> ACTION ITEM
Below are the records; give again exactly the line with "## Ep 1: Trust the Process", the line with "[!VIDEO https://www.youtube.com/embed/fUqni6C4nmo]", and each line that lies between them, and nothing besides.

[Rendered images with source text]

☆ ☆ ☆ ☆ ☆ ☆ ☆

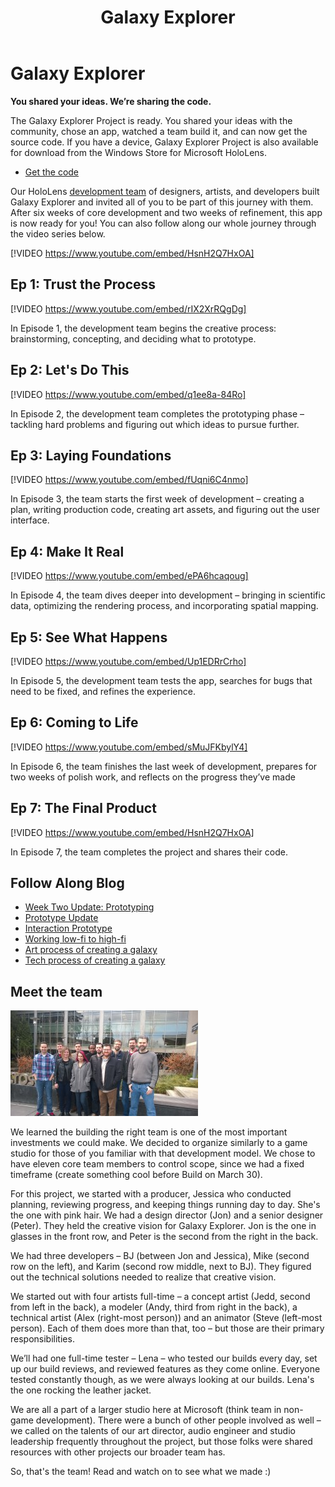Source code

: ﻿---
title: Galaxy Explorer
description: 
author: 
ms.author: mazeller
ms.date: 2/28/2018
ms.topic: article
keywords: 
---



# Galaxy Explorer

**You shared your ideas. We’re sharing the code.**

The Galaxy Explorer Project is ready. You shared your ideas with the community, chose an app, watched a team build it, and can now get the source code. If you have a device, Galaxy Explorer Project is also available for download from the Windows Store for Microsoft HoloLens.
* [Get the code](https://github.com/Microsoft/GalaxyExplorer)

Our HoloLens [development team](galaxy-explorer.md#meet-the-team) of designers, artists, and developers built Galaxy Explorer and invited all of you to be part of this journey with them. After six weeks of core development and two weeks of refinement, this app is now ready for you! You can also follow along our whole journey through the video series below.

[!VIDEO https://www.youtube.com/embed/HsnH2Q7HxOA]

## Ep 1: Trust the Process

[!VIDEO https://www.youtube.com/embed/rIX2XrRQgDg]

In Episode 1, the development team begins the creative process: brainstorming, concepting, and deciding what to prototype.

## Ep 2: Let's Do This

[!VIDEO https://www.youtube.com/embed/q1ee8a-84Ro]

In Episode 2, the development team completes the prototyping phase – tackling hard problems and figuring out which ideas to pursue further.

## Ep 3: Laying Foundations

[!VIDEO https://www.youtube.com/embed/fUqni6C4nmo]

In Episode 3, the team starts the first week of development – creating a plan, writing production code, creating art assets, and figuring out the user interface.

## Ep 4: Make It Real

[!VIDEO https://www.youtube.com/embed/ePA6hcaqoug]

In Episode 4, the team dives deeper into development – bringing in scientific data, optimizing the rendering process, and incorporating spatial mapping.

## Ep 5: See What Happens

[!VIDEO https://www.youtube.com/embed/Up1EDRrCrho]

In Episode 5, the development team tests the app, searches for bugs that need to be fixed, and refines the experience.

## Ep 6: Coming to Life

[!VIDEO https://www.youtube.com/embed/sMuJFKbylY4]

In Episode 6, the team finishes the last week of development, prepares for two weeks of polish work, and reflects on the progress they’ve made

## Ep 7: The Final Product

[!VIDEO https://www.youtube.com/embed/HsnH2Q7HxOA]

In Episode 7, the team completes the project and shares their code.

## Follow Along Blog
* [Week Two Update: Prototyping](https://microsoftstudios.com/hololens/2016/02/03/week-2-update-prototyping)
* [Prototype Update](https://microsoftstudios.com/hololens/2016/02/09/prototype-update)
* [Interaction Prototype](https://microsoftstudios.com/hololens/2016/02/18/interaction-prototype)
* [Working low-fi to high-fi](https://microsoftstudios.com/hololens/2016/02/05/working-low-fi-to-high-fi)
* [Art process of creating a galaxy](https://microsoftstudios.com/hololens/2016/02/24/art-process-creating-a-galaxy)
* [Tech process of creating a galaxy](https://microsoftstudios.com/hololens/2016/03/10/tech-process-creating-a-galaxy)

## Meet the team

![Galaxy Explorer development team](images/syiteampic.jpg)

We learned the building the right team is one of the most important investments we could make. We decided to organize similarly to a game studio for those of you familiar with that development model. We chose to have eleven core team members to control scope, since we had a fixed timeframe (create something cool before Build on March 30).

For this project, we started with a producer, Jessica who conducted planning, reviewing progress, and keeping things running day to day. She's the one with pink hair. We had a design director (Jon) and a senior designer (Peter). They held the creative vision for Galaxy Explorer. Jon is the one in glasses in the front row, and Peter is the second from the right in the back.

We had three developers – BJ (between Jon and Jessica), Mike (second row on the left), and Karim (second row middle, next to BJ). They figured out the technical solutions needed to realize that creative vision.

We started out with four artists full-time – a concept artist (Jedd, second from left in the back), a modeler (Andy, third from right in the back), a technical artist (Alex (right-most person)) and an animator (Steve (left-most person). Each of them does more than that, too – but those are their primary responsibilities.

We’ll had one full-time tester – Lena – who tested our builds every day, set up our build reviews, and reviewed features as they come online. Everyone tested constantly though, as we were always looking at our builds. Lena's the one rocking the leather jacket.

We are all a part of a larger studio here at Microsoft (think team in non-game development). There were a bunch of other people involved as well – we called on the talents of our art director, audio engineer and studio leadership frequently throughout the project, but those folks were shared resources with other projects our broader team has.

So, that's the team! Read and watch on to see what we made :)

☆ ☆ ☆ ☆ ☆ ☆ ☆

> SOLUTION TO THE PROBLEM
## Ep 1: Trust the Process

[!VIDEO https://www.youtube.com/embed/rIX2XrRQgDg]

In Episode 1, the development team begins the creative process: brainstorming, concepting, and deciding what to prototype.

## Ep 2: Let's Do This

[!VIDEO https://www.youtube.com/embed/q1ee8a-84Ro]

In Episode 2, the development team completes the prototyping phase – tackling hard problems and figuring out which ideas to pursue further.

## Ep 3: Laying Foundations

[!VIDEO https://www.youtube.com/embed/fUqni6C4nmo]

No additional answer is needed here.